### ASSIGNED TASK
Copy out every line holding the string "images" from the records below.
━━━ DATA IN THIS EXERCISE
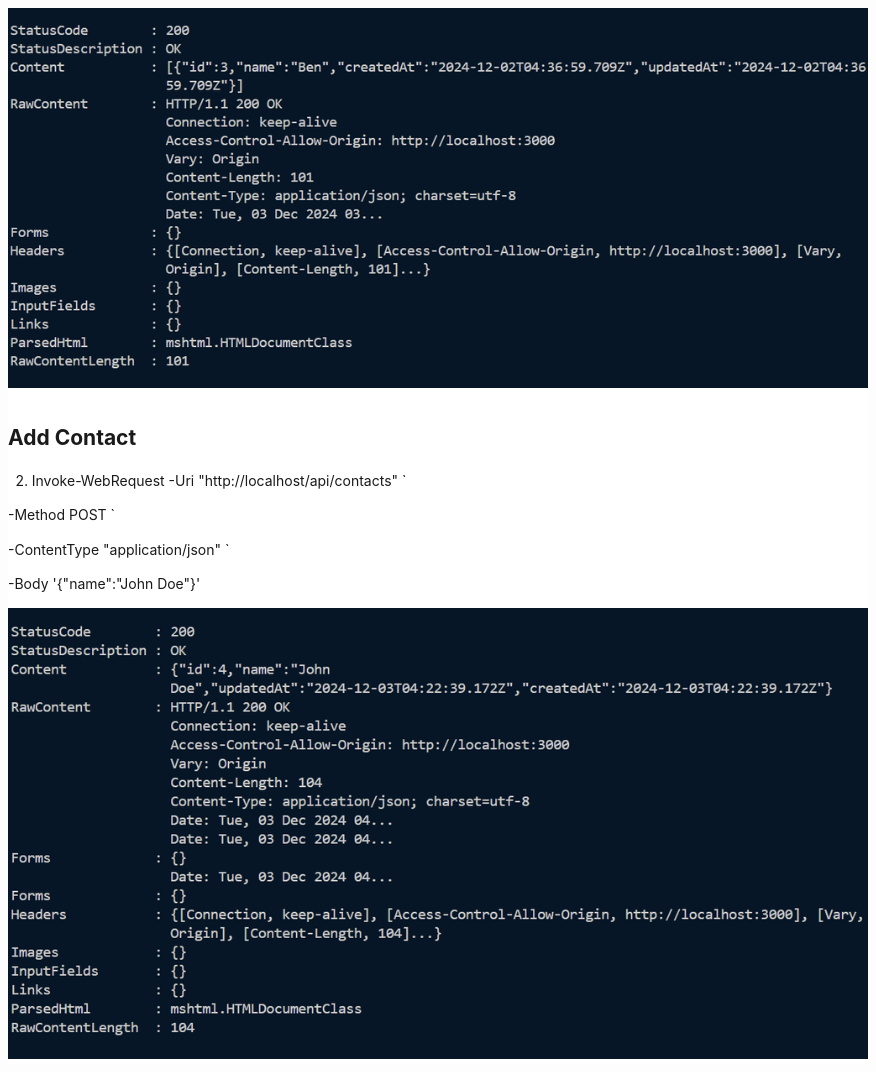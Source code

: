 ![](/images/X01_Image_1.png)

## Add Contact

2. Invoke-WebRequest -Uri "http://localhost/api/contacts" `

-Method POST `

-ContentType "application/json" `

-Body '{"name":"John Doe"}'

![](/images/0Pt_Image_2.png)
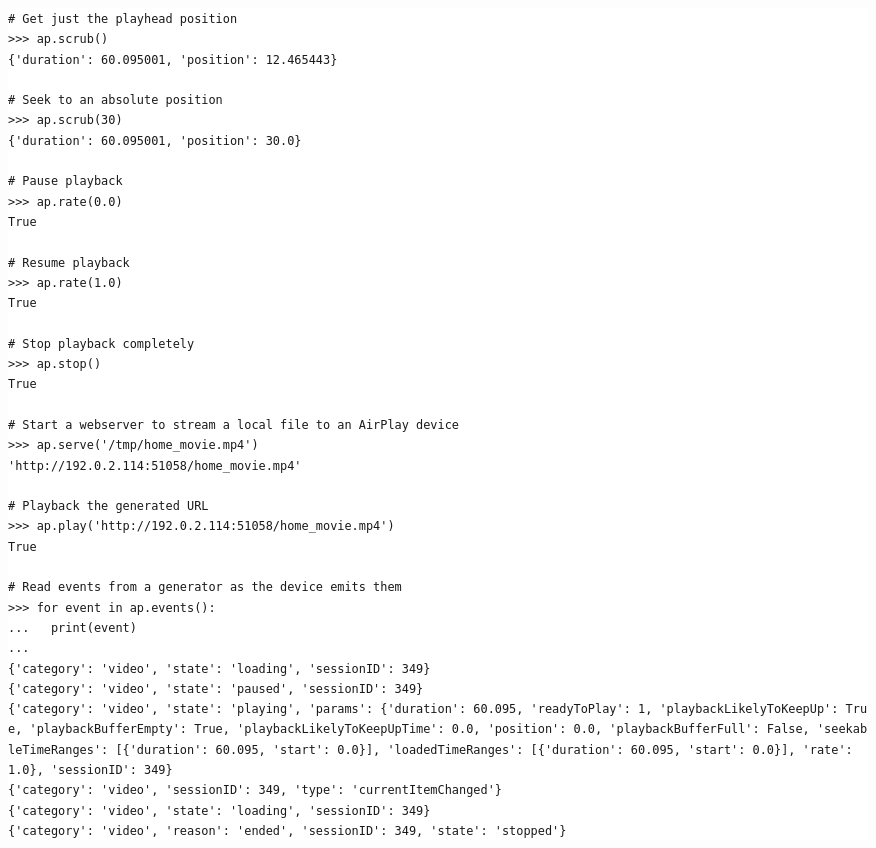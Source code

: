     # Get just the playhead position
    >>> ap.scrub()
    {'duration': 60.095001, 'position': 12.465443}
    
    # Seek to an absolute position
    >>> ap.scrub(30)
    {'duration': 60.095001, 'position': 30.0}
    
    # Pause playback
    >>> ap.rate(0.0)
    True
    
    # Resume playback
    >>> ap.rate(1.0)
    True
     
    # Stop playback completely
    >>> ap.stop()
    True
    
    # Start a webserver to stream a local file to an AirPlay device
    >>> ap.serve('/tmp/home_movie.mp4')
    'http://192.0.2.114:51058/home_movie.mp4'
    
    # Playback the generated URL
    >>> ap.play('http://192.0.2.114:51058/home_movie.mp4')
    True
    
    # Read events from a generator as the device emits them
    >>> for event in ap.events():
    ...   print(event)
    ... 
    {'category': 'video', 'state': 'loading', 'sessionID': 349}
    {'category': 'video', 'state': 'paused', 'sessionID': 349}
    {'category': 'video', 'state': 'playing', 'params': {'duration': 60.095, 'readyToPlay': 1, 'playbackLikelyToKeepUp': True, 'playbackBufferEmpty': True, 'playbackLikelyToKeepUpTime': 0.0, 'position': 0.0, 'playbackBufferFull': False, 'seekableTimeRanges': [{'duration': 60.095, 'start': 0.0}], 'loadedTimeRanges': [{'duration': 60.095, 'start': 0.0}], 'rate': 1.0}, 'sessionID': 349}
    {'category': 'video', 'sessionID': 349, 'type': 'currentItemChanged'}
    {'category': 'video', 'state': 'loading', 'sessionID': 349}
    {'category': 'video', 'reason': 'ended', 'sessionID': 349, 'state': 'stopped'}
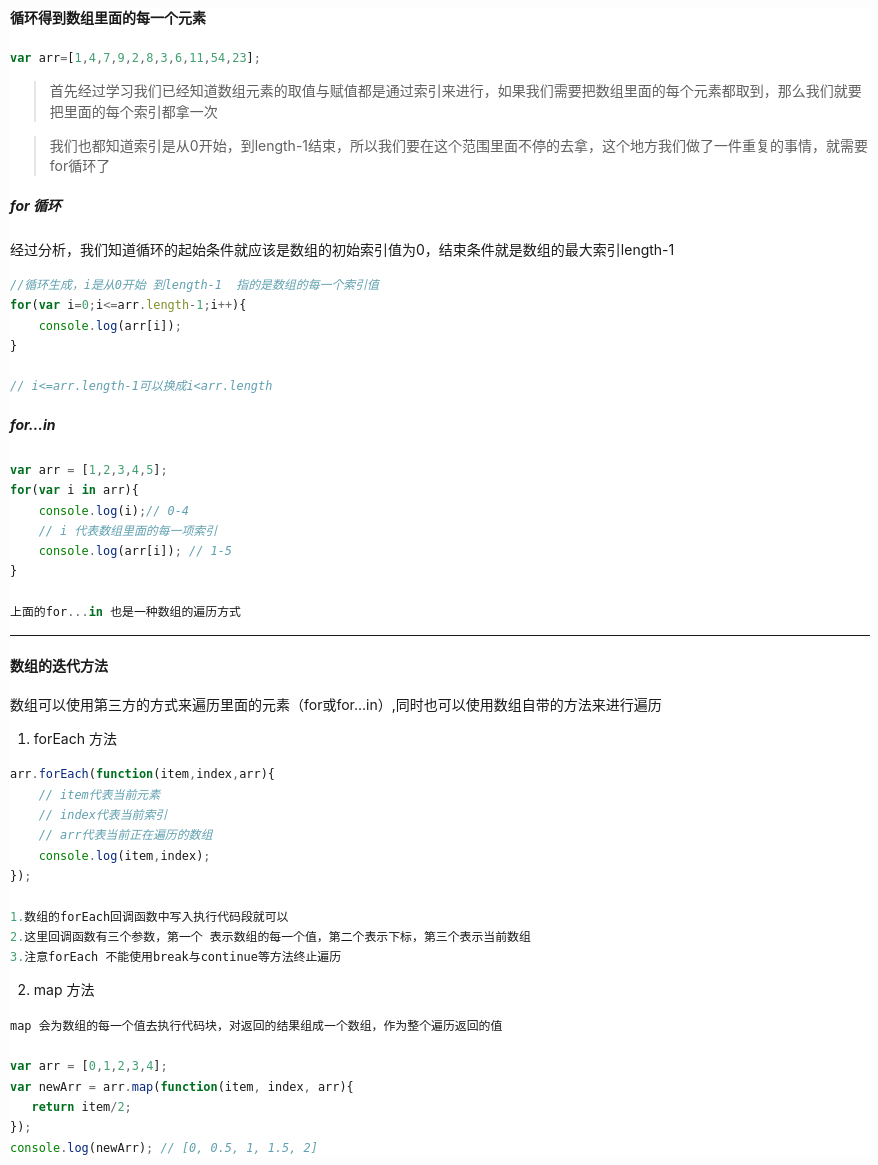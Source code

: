#### 循环得到数组里面的每一个元素

```js
var arr=[1,4,7,9,2,8,3,6,11,54,23];
```
> 首先经过学习我们已经知道数组元素的取值与赋值都是通过索引来进行，如果我们需要把数组里面的每个元素都取到，那么我们就要把里面的每个索引都拿一次

> 我们也都知道索引是从0开始，到length-1结束，所以我们要在这个范围里面不停的去拿，这个地方我们做了一件重复的事情，就需要for循环了

##### for 循环
经过分析，我们知道循环的起始条件就应该是数组的初始索引值为0，结束条件就是数组的最大索引length-1

```js
//循环生成，i是从0开始 到length-1  指的是数组的每一个索引值
for(var i=0;i<=arr.length-1;i++){
    console.log(arr[i]);
}

// i<=arr.length-1可以换成i<arr.length
```
##### for...in

```js
var arr = [1,2,3,4,5];
for(var i in arr){
    console.log(i);// 0-4 
    // i 代表数组里面的每一项索引
    console.log(arr[i]); // 1-5
}

上面的for...in 也是一种数组的遍历方式
```

---

#### 数组的迭代方法
数组可以使用第三方的方式来遍历里面的元素（for或for...in）,同时也可以使用数组自带的方法来进行遍历

1. forEach 方法
```js
arr.forEach(function(item,index,arr){
    // item代表当前元素
    // index代表当前索引 
    // arr代表当前正在遍历的数组
    console.log(item,index);
});

1.数组的forEach回调函数中写入执行代码段就可以
2.这里回调函数有三个参数，第一个 表示数组的每一个值，第二个表示下标，第三个表示当前数组
3.注意forEach 不能使用break与continue等方法终止遍历
```

2. map 方法
```js
map 会为数组的每一个值去执行代码块，对返回的结果组成一个数组，作为整个遍历返回的值

var arr = [0,1,2,3,4];
var newArr = arr.map(function(item, index, arr){
   return item/2; 
});
console.log(newArr); // [0, 0.5, 1, 1.5, 2]
```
━━━━━━
### ANSWER BOX
: ![](/images/X01_Image_1.png)
![](/images/0Pt_Image_2.png)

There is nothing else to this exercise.